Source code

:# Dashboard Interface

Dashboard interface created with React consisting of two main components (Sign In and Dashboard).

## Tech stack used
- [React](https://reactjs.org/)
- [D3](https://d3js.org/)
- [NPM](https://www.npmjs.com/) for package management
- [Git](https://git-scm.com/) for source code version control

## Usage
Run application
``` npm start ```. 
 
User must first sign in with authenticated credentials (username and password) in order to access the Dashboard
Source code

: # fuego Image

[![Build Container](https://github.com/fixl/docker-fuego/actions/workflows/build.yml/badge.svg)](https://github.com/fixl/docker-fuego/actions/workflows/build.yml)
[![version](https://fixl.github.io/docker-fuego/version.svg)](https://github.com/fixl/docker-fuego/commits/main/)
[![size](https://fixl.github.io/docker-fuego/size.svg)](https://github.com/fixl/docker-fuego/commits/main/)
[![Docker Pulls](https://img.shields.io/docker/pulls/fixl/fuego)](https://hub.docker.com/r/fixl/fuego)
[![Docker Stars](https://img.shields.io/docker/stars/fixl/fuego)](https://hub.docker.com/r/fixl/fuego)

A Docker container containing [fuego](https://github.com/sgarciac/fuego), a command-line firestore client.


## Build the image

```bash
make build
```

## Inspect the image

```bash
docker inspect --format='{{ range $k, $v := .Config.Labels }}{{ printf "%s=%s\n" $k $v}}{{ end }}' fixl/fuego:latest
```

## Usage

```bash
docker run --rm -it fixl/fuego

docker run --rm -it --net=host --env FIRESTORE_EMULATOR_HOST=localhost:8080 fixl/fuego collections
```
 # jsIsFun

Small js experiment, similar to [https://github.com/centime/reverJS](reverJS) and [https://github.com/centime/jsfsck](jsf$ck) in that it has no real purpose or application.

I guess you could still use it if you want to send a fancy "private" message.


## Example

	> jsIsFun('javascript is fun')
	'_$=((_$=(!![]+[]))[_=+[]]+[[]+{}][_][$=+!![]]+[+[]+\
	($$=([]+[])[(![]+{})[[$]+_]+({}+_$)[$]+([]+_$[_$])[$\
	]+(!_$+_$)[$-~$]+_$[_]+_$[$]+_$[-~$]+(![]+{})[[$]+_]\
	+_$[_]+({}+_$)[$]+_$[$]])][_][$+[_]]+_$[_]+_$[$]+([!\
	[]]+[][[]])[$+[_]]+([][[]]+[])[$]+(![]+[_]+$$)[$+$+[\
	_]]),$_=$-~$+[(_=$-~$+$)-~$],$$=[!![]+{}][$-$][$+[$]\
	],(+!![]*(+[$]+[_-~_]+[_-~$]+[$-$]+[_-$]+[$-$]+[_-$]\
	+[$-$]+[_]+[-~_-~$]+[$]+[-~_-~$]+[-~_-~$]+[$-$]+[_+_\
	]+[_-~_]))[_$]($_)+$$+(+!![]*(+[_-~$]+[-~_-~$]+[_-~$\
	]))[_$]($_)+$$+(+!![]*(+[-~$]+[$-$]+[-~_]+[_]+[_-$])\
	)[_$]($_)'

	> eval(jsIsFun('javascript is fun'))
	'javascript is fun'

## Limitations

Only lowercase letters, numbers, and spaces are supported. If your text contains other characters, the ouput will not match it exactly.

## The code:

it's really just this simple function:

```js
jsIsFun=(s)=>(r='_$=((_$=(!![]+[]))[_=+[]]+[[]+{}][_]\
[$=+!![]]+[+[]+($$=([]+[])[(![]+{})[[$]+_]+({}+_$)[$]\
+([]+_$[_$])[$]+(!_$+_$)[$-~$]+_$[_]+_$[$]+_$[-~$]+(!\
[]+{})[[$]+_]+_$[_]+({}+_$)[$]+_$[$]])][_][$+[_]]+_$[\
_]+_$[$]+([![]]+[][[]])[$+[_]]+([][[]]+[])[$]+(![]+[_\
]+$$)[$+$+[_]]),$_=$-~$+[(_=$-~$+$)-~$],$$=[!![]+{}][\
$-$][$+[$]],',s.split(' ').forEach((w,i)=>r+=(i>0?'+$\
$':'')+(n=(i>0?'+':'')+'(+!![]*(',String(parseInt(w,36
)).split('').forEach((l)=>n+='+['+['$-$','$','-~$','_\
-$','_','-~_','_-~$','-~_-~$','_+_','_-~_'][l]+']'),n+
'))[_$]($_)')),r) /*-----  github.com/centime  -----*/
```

___

> **Exercise instructions**
Without skipping a line, retype the full listing.

> **Written response**
Source code

:# Dashboard Interface

Dashboard interface created with React consisting of two main components (Sign In and Dashboard).

## Tech stack used
- [React](https://reactjs.org/)
- [D3](https://d3js.org/)
- [NPM](https://www.npmjs.com/) for package management
- [Git](https://git-scm.com/) for source code version control

## Usage
Run application
``` npm start ```. 
 
User must first sign in with authenticated credentials (username and password) in order to access the Dashboard
Source code

: # fuego Image

[![Build Container](https://github.com/fixl/docker-fuego/actions/workflows/build.yml/badge.svg)](https://github.com/fixl/docker-fuego/actions/workflows/build.yml)
[![version](https://fixl.github.io/docker-fuego/version.svg)](https://github.com/fixl/docker-fuego/commits/main/)
[![size](https://fixl.github.io/docker-fuego/size.svg)](https://github.com/fixl/docker-fuego/commits/main/)
[![Docker Pulls](https://img.shields.io/docker/pulls/fixl/fuego)](https://hub.docker.com/r/fixl/fuego)
[![Docker Stars](https://img.shields.io/docker/stars/fixl/fuego)](https://hub.docker.com/r/fixl/fuego)

A Docker container containing [fuego](https://github.com/sgarciac/fuego), a command-line firestore client.


## Build the image

```bash
make build
```

## Inspect the image

```bash
docker inspect --format='{{ range $k, $v := .Config.Labels }}{{ printf "%s=%s\n" $k $v}}{{ end }}' fixl/fuego:latest
```

## Usage

```bash
docker run --rm -it fixl/fuego

docker run --rm -it --net=host --env FIRESTORE_EMULATOR_HOST=localhost:8080 fixl/fuego collections
```
 # jsIsFun

Small js experiment, similar to [https://github.com/centime/reverJS](reverJS) and [https://github.com/centime/jsfsck](jsf$ck) in that it has no real purpose or application.

I guess you could still use it if you want to send a fancy "private" message.


## Example

	> jsIsFun('javascript is fun')
	'_$=((_$=(!![]+[]))[_=+[]]+[[]+{}][_][$=+!![]]+[+[]+\
	($$=([]+[])[(![]+{})[[$]+_]+({}+_$)[$]+([]+_$[_$])[$\
	]+(!_$+_$)[$-~$]+_$[_]+_$[$]+_$[-~$]+(![]+{})[[$]+_]\
	+_$[_]+({}+_$)[$]+_$[$]])][_][$+[_]]+_$[_]+_$[$]+([!\
	[]]+[][[]])[$+[_]]+([][[]]+[])[$]+(![]+[_]+$$)[$+$+[\
	_]]),$_=$-~$+[(_=$-~$+$)-~$],$$=[!![]+{}][$-$][$+[$]\
	],(+!![]*(+[$]+[_-~_]+[_-~$]+[$-$]+[_-$]+[$-$]+[_-$]\
	+[$-$]+[_]+[-~_-~$]+[$]+[-~_-~$]+[-~_-~$]+[$-$]+[_+_\
	]+[_-~_]))[_$]($_)+$$+(+!![]*(+[_-~$]+[-~_-~$]+[_-~$\
	]))[_$]($_)+$$+(+!![]*(+[-~$]+[$-$]+[-~_]+[_]+[_-$])\
	)[_$]($_)'

	> eval(jsIsFun('javascript is fun'))
	'javascript is fun'

## Limitations

Only lowercase letters, numbers, and spaces are supported. If your text contains other characters, the ouput will not match it exactly.

## The code:

it's really just this simple function:

```js
jsIsFun=(s)=>(r='_$=((_$=(!![]+[]))[_=+[]]+[[]+{}][_]\
[$=+!![]]+[+[]+($$=([]+[])[(![]+{})[[$]+_]+({}+_$)[$]\
+([]+_$[_$])[$]+(!_$+_$)[$-~$]+_$[_]+_$[$]+_$[-~$]+(!\
[]+{})[[$]+_]+_$[_]+({}+_$)[$]+_$[$]])][_][$+[_]]+_$[\
_]+_$[$]+([![]]+[][[]])[$+[_]]+([][[]]+[])[$]+(![]+[_\
]+$$)[$+$+[_]]),$_=$-~$+[(_=$-~$+$)-~$],$$=[!![]+{}][\
$-$][$+[$]],',s.split(' ').forEach((w,i)=>r+=(i>0?'+$\
$':'')+(n=(i>0?'+':'')+'(+!![]*(',String(parseInt(w,36
)).split('').forEach((l)=>n+='+['+['$-$','$','-~$','_\
-$','_','-~_','_-~$','-~_-~$','_+_','_-~_'][l]+']'),n+
'))[_$]($_)')),r) /*-----  github.com/centime  -----*/
```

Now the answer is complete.